(Items from a data source)
• • • • •

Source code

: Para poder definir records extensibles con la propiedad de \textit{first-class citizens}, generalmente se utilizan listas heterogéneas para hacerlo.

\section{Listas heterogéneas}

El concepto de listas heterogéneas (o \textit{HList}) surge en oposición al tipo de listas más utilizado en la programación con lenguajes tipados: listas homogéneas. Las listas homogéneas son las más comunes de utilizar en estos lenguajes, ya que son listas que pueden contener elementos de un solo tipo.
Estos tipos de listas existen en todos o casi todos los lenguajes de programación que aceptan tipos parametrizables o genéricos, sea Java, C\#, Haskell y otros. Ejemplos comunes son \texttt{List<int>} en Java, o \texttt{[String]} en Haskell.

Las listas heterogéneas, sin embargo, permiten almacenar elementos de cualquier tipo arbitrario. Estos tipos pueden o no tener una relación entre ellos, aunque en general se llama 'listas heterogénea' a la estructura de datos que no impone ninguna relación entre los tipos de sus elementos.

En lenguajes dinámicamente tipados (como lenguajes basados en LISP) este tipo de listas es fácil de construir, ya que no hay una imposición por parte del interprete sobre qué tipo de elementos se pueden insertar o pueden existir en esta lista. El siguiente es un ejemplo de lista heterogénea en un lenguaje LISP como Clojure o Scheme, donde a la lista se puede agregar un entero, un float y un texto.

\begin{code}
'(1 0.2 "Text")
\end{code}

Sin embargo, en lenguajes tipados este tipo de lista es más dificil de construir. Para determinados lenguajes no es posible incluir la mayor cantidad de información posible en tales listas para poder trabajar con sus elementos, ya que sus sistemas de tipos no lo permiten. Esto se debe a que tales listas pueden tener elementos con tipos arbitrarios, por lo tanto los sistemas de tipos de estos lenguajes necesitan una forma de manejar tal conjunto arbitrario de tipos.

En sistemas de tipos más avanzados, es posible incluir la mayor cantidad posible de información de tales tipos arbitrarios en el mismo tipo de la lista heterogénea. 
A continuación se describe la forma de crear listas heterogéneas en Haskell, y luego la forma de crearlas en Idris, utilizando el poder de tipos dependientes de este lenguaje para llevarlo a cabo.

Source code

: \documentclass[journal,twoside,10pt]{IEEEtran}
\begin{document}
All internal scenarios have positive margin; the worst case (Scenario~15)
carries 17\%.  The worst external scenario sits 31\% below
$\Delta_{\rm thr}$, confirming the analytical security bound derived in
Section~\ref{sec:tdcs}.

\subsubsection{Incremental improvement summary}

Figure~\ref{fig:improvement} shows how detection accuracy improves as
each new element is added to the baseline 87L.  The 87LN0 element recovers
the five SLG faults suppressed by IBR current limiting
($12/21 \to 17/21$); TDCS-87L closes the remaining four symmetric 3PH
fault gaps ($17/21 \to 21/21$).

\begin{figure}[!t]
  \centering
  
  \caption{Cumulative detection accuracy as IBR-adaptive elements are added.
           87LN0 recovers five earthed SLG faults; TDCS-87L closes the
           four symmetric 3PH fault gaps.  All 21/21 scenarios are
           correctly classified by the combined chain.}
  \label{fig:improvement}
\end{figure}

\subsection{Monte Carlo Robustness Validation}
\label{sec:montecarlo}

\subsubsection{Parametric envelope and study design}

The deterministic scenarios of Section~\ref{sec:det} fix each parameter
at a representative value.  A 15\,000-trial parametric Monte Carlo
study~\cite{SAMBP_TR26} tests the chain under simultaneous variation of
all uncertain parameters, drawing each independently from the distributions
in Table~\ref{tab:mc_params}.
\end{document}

• • • • •

Set down, word for word, each line from the top of the records above through the line with "En sistemas de".

Source code

: Para poder definir records extensibles con la propiedad de \textit{first-class citizens}, generalmente se utilizan listas heterogéneas para hacerlo.

\section{Listas heterogéneas}

El concepto de listas heterogéneas (o \textit{HList}) surge en oposición al tipo de listas más utilizado en la programación con lenguajes tipados: listas homogéneas. Las listas homogéneas son las más comunes de utilizar en estos lenguajes, ya que son listas que pueden contener elementos de un solo tipo.
Estos tipos de listas existen en todos o casi todos los lenguajes de programación que aceptan tipos parametrizables o genéricos, sea Java, C\#, Haskell y otros. Ejemplos comunes son \texttt{List<int>} en Java, o \texttt{[String]} en Haskell.

Las listas heterogéneas, sin embargo, permiten almacenar elementos de cualquier tipo arbitrario. Estos tipos pueden o no tener una relación entre ellos, aunque en general se llama 'listas heterogénea' a la estructura de datos que no impone ninguna relación entre los tipos de sus elementos.

En lenguajes dinámicamente tipados (como lenguajes basados en LISP) este tipo de listas es fácil de construir, ya que no hay una imposición por parte del interprete sobre qué tipo de elementos se pueden insertar o pueden existir en esta lista. El siguiente es un ejemplo de lista heterogénea en un lenguaje LISP como Clojure o Scheme, donde a la lista se puede agregar un entero, un float y un texto.

\begin{code}
'(1 0.2 "Text")
\end{code}

Sin embargo, en lenguajes tipados este tipo de lista es más dificil de construir. Para determinados lenguajes no es posible incluir la mayor cantidad de información posible en tales listas para poder trabajar con sus elementos, ya que sus sistemas de tipos no lo permiten. Esto se debe a que tales listas pueden tener elementos con tipos arbitrarios, por lo tanto los sistemas de tipos de estos lenguajes necesitan una forma de manejar tal conjunto arbitrario de tipos.

En sistemas de tipos más avanzados, es posible incluir la mayor cantidad posible de información de tales tipos arbitrarios en el mismo tipo de la lista heterogénea. 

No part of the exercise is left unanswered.